• RECORDS FOR THE TASK
#####

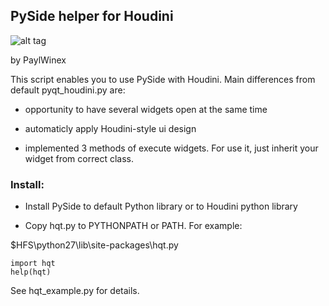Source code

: PySide helper for Houdini
--------------------------

![alt tag](http://paulwinex.ru/files/download/hqtScreen.jpg)

by PaylWinex

This script enables you to use PySide with Houdini. Main differences from default pyqt_houdini.py are:

  - opportunity to have several widgets open at the same time
  
  - automaticly apply Houdini-style ui design

  - implemented 3 methods of execute widgets. For use it, just inherit your widget from correct class.


### Install:

  - Install PySide to default Python library or to Houdini python library

  - Copy hqt.py to PYTHONPATH or PATH. For example:

$HFS\python27\lib\site-packages\hqt.py

<pre><code>import hqt
help(hqt)</code></pre>

See hqt_example.py for details.


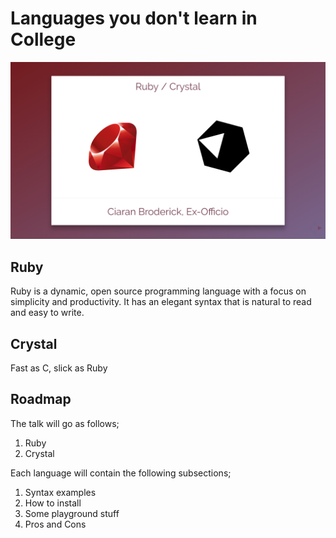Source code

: # Languages you don't learn in College

![title slide](https://raw.githubusercontent.com/crnbrdrck/netsoc-languages-talk/master/title.png)

## Ruby
Ruby is a dynamic, open source programming language with a focus on simplicity and productivity. It has an elegant syntax that is natural to read and easy to write.

## Crystal
Fast as C, slick as Ruby

## Roadmap

The talk will go as follows;

1. Ruby
2. Crystal

Each language will contain the following subsections;
1. Syntax examples
2. How to install
3. Some playground stuff
4. Pros and Cons
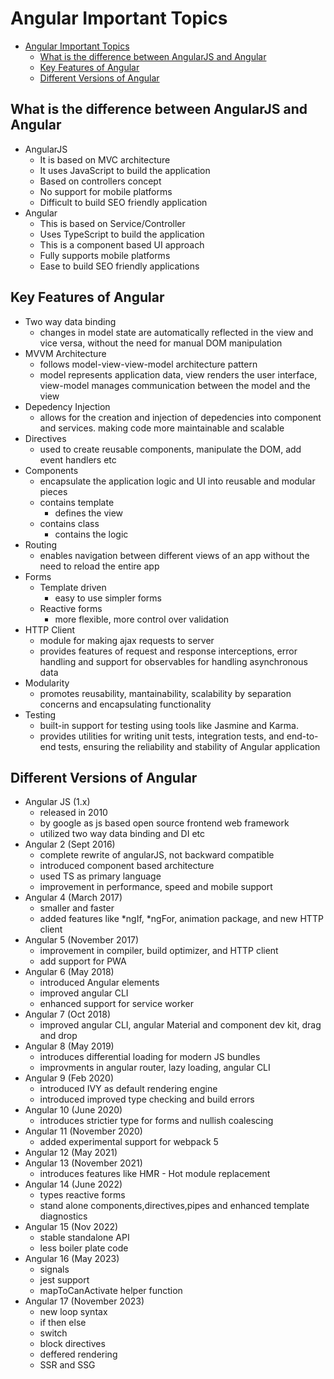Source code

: # Angular Important Topics


- [Angular Important Topics](#angular-important-topics)
	- [What is the difference between AngularJS and Angular](#what-is-the-difference-between-angularjs-and-angular)
	- [Key Features of Angular](#key-features-of-angular)
	- [Different Versions of Angular](#different-versions-of-angular)


## What is the difference between AngularJS and Angular

* AngularJS
  * It is based on MVC architecture
  * It uses JavaScript to build the application
  * Based on controllers concept
  * No support for mobile platforms
  * Difficult to build SEO friendly application
* Angular
  * This is based on Service/Controller
  * Uses TypeScript to build the application
  * This is a component based UI approach
  * Fully supports mobile platforms
  * Ease to build SEO friendly applications


## Key Features of Angular

* Two way data binding
  * changes in model state are automatically reflected in the view and vice versa, without the need for manual DOM manipulation
* MVVM Architecture
  * follows model-view-view-model architecture pattern
  * model represents application data, view renders the user interface, view-model manages communication between the model and the view
* Depedency Injection
  * allows for the creation and injection of depedencies into component and services. making code more maintainable and scalable
* Directives
  * used to create reusable components, manipulate the DOM, add event handlers etc
* Components
  * encapsulate the application logic and UI into reusable and modular pieces
  * contains template
    * defines the view
  * contains class
    * contains the logic
* Routing
  * enables navigation between different views of an app without the need to reload the entire app
* Forms
  * Template driven
    * easy to use simpler forms
  * Reactive forms
    * more flexible, more control over validation
* HTTP Client
  * module for making ajax requests to server
  * provides features of request and response interceptions, error handling and support for observables for handling asynchronous data
* Modularity
  * promotes reusability, mantainability, scalability by separation concerns and encapsulating functionality
* Testing
  * built-in support for testing using tools like Jasmine and Karma.
  * provides utilities for writing unit tests, integration tests, and end-to-end tests, ensuring the reliability and stability of Angular application
  
## Different Versions of Angular

* Angular JS (1.x)
  * released in 2010
  * by google as js based open source frontend web framework
  * utilized two way data binding and DI etc
* Angular 2 (Sept 2016)
  * complete rewrite of angularJS, not backward compatible
  * introduced component based architecture
  * used TS as primary language
  * improvement in performance, speed and mobile support
* Angular 4 (March 2017)
  * smaller and faster
  * added features like *ngIf, *ngFor, animation package, and new HTTP client
* Angular 5 (November 2017)
  * improvement in compiler, build optimizer, and HTTP client
  * add support for PWA
* Angular 6 (May 2018)
  * introduced Angular elements
  * improved angular CLI
  * enhanced support for service worker
* Angular 7 (Oct 2018)
  * improved angular CLI, angular Material and component dev kit, drag and drop
* Angular 8 (May 2019)
  * introduces differential loading for modern JS bundles
  * improvments in angular router, lazy loading, angular CLI
* Angular 9 (Feb 2020)
  * introduced IVY as default rendering engine
  * introduced improved type checking and build errors
* Angular 10 (June 2020)
  * introduces strictier type for forms and nullish coalescing
* Angular 11 (November 2020)
  * added experimental support for webpack 5
* Angular 12 (May 2021)
* Angular 13 (November 2021)
  * introduces features like HMR - Hot module replacement
* Angular 14 (June 2022)
  * types reactive forms
  * stand alone components,directives,pipes and enhanced template diagnostics
* Angular 15 (Nov 2022)
  * stable standalone API
  * less boiler plate code
* Angular 16 (May 2023)
  * signals
  * jest support
  * mapToCanActivate helper function
* Angular 17 (November 2023)
  * new loop syntax
  * if then else
  * switch
  * block directives
  * deffered rendering
  * SSR and SSG



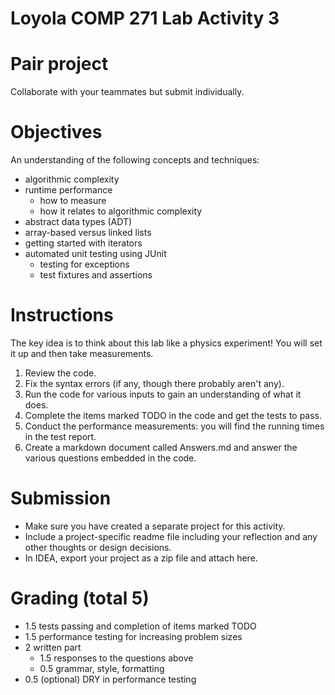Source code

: # Loyola COMP 271 Lab Activity 3

# Pair project

Collaborate with your teammates but submit individually.

# Objectives

An understanding of the following concepts and techniques:

- algorithmic complexity
- runtime performance
  - how to measure
  - how it relates to algorithmic complexity
- abstract data types (ADT)
- array-based versus linked lists
- getting started with iterators
- automated unit testing using JUnit
  - testing for exceptions
  - test fixtures and assertions
  
# Instructions

The key idea is to think about this lab like a physics experiment! 
You will set it up and then take measurements.

1. Review the code.
1. Fix the syntax errors (if any, though there probably aren't any).
2. Run the code for various inputs to gain an understanding of what it does.
3. Complete the items marked TODO in the code and get the tests to pass.
2. Conduct the performance measurements: you will find the running times in the test report.
4. Create a markdown document called Answers.md and answer the various questions embedded in the code.

# Submission

- Make sure you have created a separate project for this activity.
- Include a project-specific readme file including your reflection and any other thoughts or design decisions.
- In IDEA, export your project as a zip file and attach here. 

# Grading (total 5)

- 1.5 tests passing and completion of items marked TODO
- 1.5 performance testing for increasing problem sizes
- 2 written part
  - 1.5 responses to the questions above
  - 0.5 grammar, style, formatting
- 0.5 (optional) DRY in performance testing 
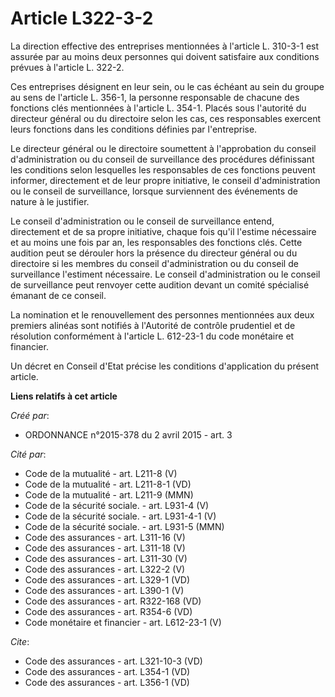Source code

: # Article L322-3-2

La direction effective des entreprises mentionnées à l'article L. 310-3-1 est assurée par au moins deux personnes qui doivent
satisfaire aux conditions prévues à l'article L. 322-2. 

Ces entreprises désignent en leur sein, ou le cas échéant au sein du groupe au sens de l'article L. 356-1, la personne
responsable de chacune des fonctions clés mentionnées à l'article L. 354-1. Placés sous l'autorité du directeur général ou du
directoire selon les cas, ces responsables exercent leurs fonctions dans les conditions définies par l'entreprise. 

Le directeur général ou le directoire soumettent à l'approbation du conseil d'administration ou du conseil de surveillance
des procédures définissant les conditions selon lesquelles les responsables de ces fonctions peuvent informer, directement et
de leur propre initiative, le conseil d'administration ou le conseil de surveillance, lorsque surviennent des événements de
nature à le justifier. 

Le conseil d'administration ou le conseil de surveillance entend, directement et de sa propre initiative, chaque fois qu'il
l'estime nécessaire et au moins une fois par an, les responsables des fonctions clés. Cette audition peut se dérouler hors la
présence du directeur général ou du directoire si les membres du conseil d'administration ou du conseil de surveillance
l'estiment nécessaire. Le conseil d'administration ou le conseil de surveillance peut renvoyer cette audition devant un
comité spécialisé émanant de ce conseil. 

La nomination et le renouvellement des personnes mentionnées aux deux premiers alinéas sont notifiés à l'Autorité de contrôle
prudentiel et de résolution conformément à l'article L. 612-23-1 du code monétaire et financier. 

Un décret en Conseil d'Etat précise les conditions d'application du présent article.

**Liens relatifs à cet article**

_Créé par_:

  - ORDONNANCE n°2015-378 du 2 avril 2015 - art. 3

_Cité par_:

  - Code de la mutualité - art. L211-8 (V)
  - Code de la mutualité - art. L211-8-1 (VD)
  - Code de la mutualité - art. L211-9 (MMN)
  - Code de la sécurité sociale. - art. L931-4 (V)
  - Code de la sécurité sociale. - art. L931-4-1 (V)
  - Code de la sécurité sociale. - art. L931-5 (MMN)
  - Code des assurances - art. L311-16 (V)
  - Code des assurances - art. L311-18 (V)
  - Code des assurances - art. L311-30 (V)
  - Code des assurances - art. L322-2 (V)
  - Code des assurances - art. L329-1 (VD)
  - Code des assurances - art. L390-1 (V)
  - Code des assurances - art. R322-168 (VD)
  - Code des assurances - art. R354-6 (VD)
  - Code monétaire et financier - art. L612-23-1 (V)

_Cite_:

  - Code des assurances - art. L321-10-3 (VD)
  - Code des assurances - art. L354-1 (VD)
  - Code des assurances - art. L356-1 (VD)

#####

• YOUR INSTRUCTIONS
Using the records above, print exactly the run of lines that starts with the line with "17 (November 2023)" and goes on through the line with "# Objectives", pictures excluded.

• EXERCISE SOLUTION
* Angular 17 (November 2023)
  * new loop syntax
  * if then else
  * switch
  * block directives
  * deffered rendering
  * SSR and SSG



Source code

: # Loyola COMP 271 Lab Activity 3

# Pair project

Collaborate with your teammates but submit individually.

# Objectives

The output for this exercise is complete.